[[ RAW DATA, beginning ]]

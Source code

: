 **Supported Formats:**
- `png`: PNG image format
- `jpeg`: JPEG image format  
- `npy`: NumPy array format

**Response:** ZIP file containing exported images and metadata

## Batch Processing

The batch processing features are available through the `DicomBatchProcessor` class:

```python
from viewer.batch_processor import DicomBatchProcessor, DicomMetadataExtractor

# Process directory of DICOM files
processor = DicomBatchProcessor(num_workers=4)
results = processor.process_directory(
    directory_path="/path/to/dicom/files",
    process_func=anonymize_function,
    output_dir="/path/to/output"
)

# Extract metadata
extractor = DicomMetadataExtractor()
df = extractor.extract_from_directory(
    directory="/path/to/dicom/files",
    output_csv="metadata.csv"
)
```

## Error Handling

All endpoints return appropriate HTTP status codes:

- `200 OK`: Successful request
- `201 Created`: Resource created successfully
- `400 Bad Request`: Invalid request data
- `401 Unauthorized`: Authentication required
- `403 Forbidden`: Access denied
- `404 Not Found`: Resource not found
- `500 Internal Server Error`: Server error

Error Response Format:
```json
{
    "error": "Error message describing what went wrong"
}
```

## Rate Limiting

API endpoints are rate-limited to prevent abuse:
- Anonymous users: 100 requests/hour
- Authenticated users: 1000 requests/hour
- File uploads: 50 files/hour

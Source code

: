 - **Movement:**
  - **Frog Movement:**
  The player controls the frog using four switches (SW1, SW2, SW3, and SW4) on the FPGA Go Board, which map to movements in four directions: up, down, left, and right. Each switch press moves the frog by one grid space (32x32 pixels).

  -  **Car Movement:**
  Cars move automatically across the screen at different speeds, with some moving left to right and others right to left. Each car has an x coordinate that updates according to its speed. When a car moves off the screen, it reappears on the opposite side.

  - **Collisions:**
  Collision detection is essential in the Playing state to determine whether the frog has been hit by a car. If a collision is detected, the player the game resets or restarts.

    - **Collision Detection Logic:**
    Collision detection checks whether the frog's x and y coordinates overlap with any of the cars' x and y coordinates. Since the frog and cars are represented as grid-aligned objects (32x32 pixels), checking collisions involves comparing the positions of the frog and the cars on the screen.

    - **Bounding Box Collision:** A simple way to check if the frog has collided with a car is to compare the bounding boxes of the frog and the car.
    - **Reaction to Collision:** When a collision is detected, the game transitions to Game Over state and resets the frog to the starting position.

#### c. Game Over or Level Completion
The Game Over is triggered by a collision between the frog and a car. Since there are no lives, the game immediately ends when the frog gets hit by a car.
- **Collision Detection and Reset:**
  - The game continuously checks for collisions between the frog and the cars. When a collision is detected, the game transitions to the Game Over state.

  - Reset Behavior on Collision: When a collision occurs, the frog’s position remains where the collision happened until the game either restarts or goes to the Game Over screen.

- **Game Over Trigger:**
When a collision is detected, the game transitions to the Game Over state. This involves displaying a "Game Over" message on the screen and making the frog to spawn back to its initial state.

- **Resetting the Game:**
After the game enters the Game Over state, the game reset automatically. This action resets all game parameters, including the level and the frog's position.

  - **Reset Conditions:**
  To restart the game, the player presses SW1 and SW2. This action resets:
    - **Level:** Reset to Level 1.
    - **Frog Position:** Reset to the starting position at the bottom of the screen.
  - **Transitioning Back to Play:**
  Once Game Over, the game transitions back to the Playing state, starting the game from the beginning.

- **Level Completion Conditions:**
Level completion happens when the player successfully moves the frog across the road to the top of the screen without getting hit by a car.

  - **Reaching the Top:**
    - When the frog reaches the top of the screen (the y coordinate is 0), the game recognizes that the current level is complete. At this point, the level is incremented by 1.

[[ RAW DATA, end ]]
[[ RAW DATA, beginning ]]

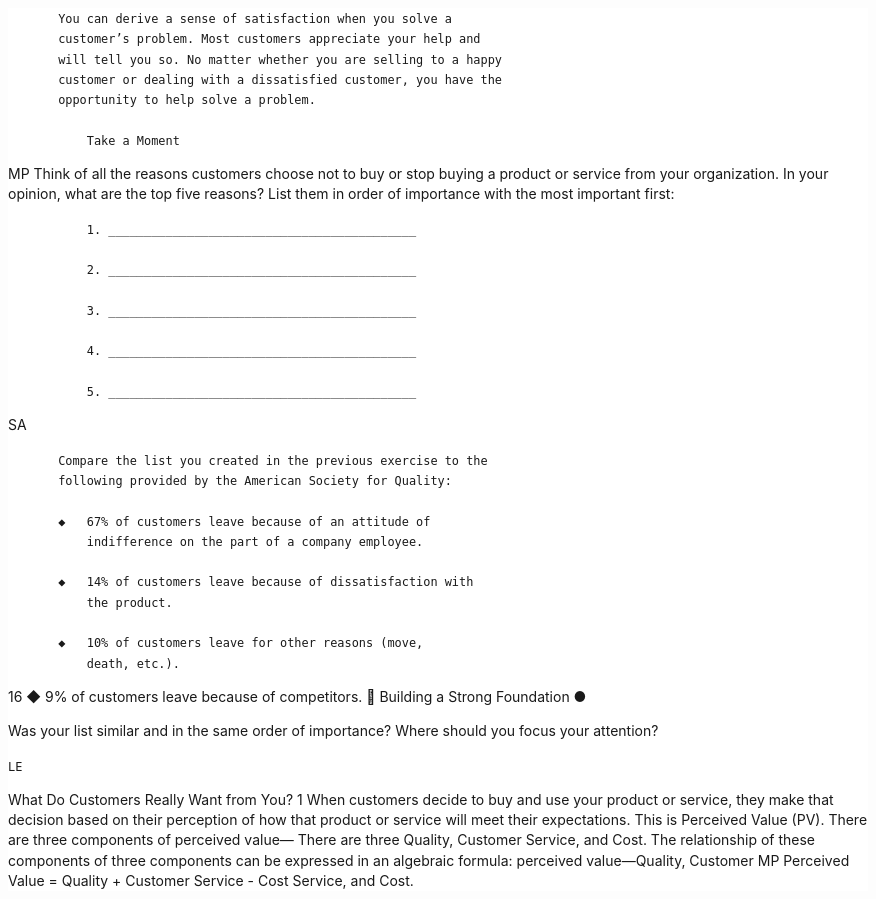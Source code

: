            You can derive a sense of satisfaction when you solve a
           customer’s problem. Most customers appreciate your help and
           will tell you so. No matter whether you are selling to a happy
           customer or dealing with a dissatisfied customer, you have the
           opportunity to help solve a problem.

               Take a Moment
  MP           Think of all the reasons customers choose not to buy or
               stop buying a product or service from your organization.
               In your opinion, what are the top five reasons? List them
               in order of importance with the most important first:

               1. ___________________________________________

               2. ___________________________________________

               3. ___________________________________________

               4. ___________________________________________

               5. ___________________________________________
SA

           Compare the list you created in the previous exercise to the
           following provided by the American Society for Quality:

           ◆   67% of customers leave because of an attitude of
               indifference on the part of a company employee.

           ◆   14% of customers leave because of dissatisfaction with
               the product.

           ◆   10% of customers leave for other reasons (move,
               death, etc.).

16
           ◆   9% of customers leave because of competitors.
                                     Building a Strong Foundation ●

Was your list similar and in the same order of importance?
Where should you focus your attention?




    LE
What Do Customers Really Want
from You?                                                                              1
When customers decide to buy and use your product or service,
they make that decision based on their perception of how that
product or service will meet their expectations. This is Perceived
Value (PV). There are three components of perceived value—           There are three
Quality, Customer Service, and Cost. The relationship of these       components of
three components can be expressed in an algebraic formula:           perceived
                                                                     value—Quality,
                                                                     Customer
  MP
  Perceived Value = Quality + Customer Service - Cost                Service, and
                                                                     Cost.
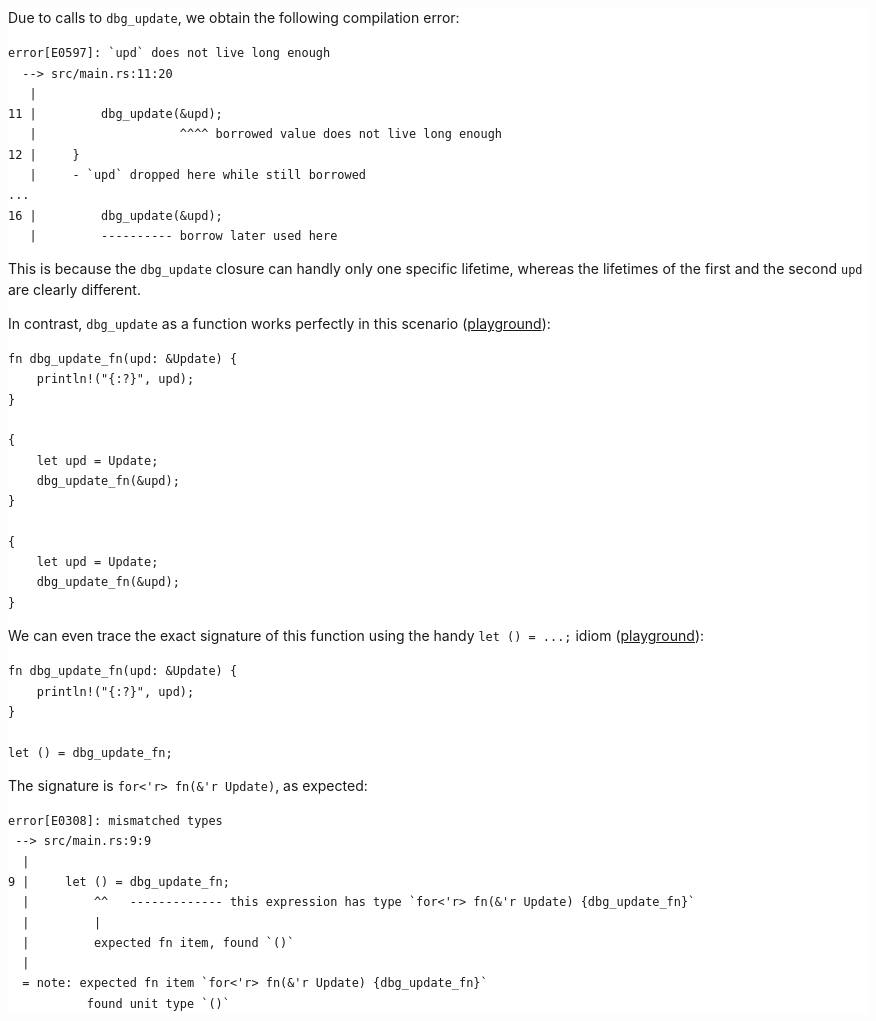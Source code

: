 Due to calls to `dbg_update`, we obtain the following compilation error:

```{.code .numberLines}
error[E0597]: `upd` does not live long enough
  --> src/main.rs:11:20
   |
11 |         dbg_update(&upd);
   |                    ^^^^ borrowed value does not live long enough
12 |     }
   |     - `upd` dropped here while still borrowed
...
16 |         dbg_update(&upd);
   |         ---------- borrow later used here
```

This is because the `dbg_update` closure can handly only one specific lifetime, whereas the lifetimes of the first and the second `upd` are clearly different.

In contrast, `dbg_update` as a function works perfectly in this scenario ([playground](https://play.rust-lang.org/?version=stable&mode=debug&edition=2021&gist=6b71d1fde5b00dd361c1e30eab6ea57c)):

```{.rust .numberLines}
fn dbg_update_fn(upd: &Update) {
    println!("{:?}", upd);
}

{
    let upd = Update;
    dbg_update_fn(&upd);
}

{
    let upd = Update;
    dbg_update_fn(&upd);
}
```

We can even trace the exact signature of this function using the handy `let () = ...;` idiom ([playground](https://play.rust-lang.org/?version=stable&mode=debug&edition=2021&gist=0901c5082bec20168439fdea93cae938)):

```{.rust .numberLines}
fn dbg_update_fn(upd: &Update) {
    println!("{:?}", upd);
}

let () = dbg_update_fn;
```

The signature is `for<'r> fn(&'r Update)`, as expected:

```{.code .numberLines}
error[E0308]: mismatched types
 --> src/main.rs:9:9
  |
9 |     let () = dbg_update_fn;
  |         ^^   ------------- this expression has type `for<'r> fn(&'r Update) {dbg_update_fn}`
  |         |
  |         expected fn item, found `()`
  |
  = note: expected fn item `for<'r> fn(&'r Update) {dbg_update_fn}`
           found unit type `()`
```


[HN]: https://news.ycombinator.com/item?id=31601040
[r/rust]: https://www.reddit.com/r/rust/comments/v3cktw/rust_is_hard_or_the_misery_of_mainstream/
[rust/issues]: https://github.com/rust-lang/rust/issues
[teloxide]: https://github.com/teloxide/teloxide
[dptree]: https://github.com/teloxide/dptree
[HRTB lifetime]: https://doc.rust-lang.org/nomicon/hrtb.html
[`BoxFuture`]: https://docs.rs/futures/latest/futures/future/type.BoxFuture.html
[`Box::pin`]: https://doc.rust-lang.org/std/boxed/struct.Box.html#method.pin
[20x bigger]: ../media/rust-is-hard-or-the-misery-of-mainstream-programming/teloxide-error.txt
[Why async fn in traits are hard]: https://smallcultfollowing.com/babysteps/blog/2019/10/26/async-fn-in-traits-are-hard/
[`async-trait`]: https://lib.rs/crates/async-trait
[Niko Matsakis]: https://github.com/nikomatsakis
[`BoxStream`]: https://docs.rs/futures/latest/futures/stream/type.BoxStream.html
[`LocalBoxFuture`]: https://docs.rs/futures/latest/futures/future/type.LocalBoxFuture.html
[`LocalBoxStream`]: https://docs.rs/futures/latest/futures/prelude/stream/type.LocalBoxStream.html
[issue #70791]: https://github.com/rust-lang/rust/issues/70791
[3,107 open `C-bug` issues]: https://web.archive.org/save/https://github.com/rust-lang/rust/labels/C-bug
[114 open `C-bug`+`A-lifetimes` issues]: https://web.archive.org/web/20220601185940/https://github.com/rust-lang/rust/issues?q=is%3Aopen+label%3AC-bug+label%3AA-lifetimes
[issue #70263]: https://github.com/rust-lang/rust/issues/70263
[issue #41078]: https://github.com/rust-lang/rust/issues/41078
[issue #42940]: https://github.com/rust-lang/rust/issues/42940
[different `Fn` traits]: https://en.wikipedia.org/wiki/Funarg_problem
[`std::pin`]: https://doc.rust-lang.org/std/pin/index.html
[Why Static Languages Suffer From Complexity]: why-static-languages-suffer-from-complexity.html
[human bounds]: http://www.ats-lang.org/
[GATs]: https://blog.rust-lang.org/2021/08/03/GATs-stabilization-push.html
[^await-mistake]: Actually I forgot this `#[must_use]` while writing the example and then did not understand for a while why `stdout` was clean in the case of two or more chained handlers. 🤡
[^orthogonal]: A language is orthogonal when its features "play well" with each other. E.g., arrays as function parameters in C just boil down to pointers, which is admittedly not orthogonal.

[[ RAW DATA, end ]]

Return one number, the count of lines in the records holding the word "order".

2